> TASK REQUIREMENTS
The lines to output run from the first line of the entries below through the line containing "## Installation with Docker"; copy them exactly and leave out pictures.

== RECORD EXCERPTS

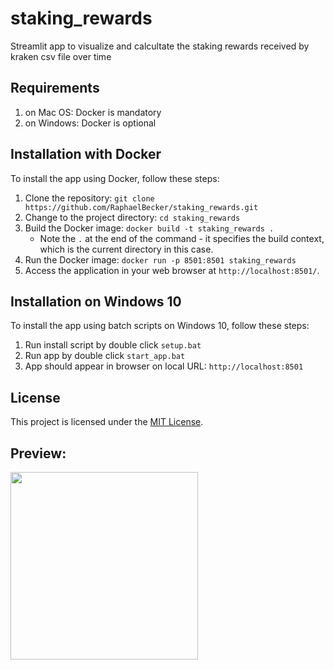 # staking_rewards
Streamlit app to visualize and calcultate the staking rewards received by kraken csv file over time

## Requirements
1. on Mac OS: Docker is mandatory
2. on Windows: Docker is optional


## Installation with Docker
To install the app using Docker, follow these steps:

1. Clone the repository:
```git clone https://github.com/RaphaelBecker/staking_rewards.git```
2. Change to the project directory:
```cd staking_rewards```
3. Build the Docker image:
```docker build -t staking_rewards .```
    * Note the ```.``` at the end of the command - it specifies the build context, which is the current directory in this case.
4. Run the Docker image:
```docker run -p 8501:8501 staking_rewards```
5. Access the application in your web browser at `http://localhost:8501/`.


## Installation on Windows 10
To install the app using batch scripts on Windows 10, follow these steps:
1. Run install script by double click ```setup.bat```
2. Run app by double click ```start_app.bat```
3. App should appear in browser on local URL: ```http://localhost:8501```

## License
This project is licensed under the [MIT License](LICENSE).

## Preview:

<img align="center" height="300px" src="https://github.com/RaphaelBecker/staking_rewards/blob/main/previews/preview.gif">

====

> EXERCISE RESPONSE
 # staking_rewards
Streamlit app to visualize and calcultate the staking rewards received by kraken csv file over time

## Requirements
1. on Mac OS: Docker is mandatory
2. on Windows: Docker is optional


## Installation with Docker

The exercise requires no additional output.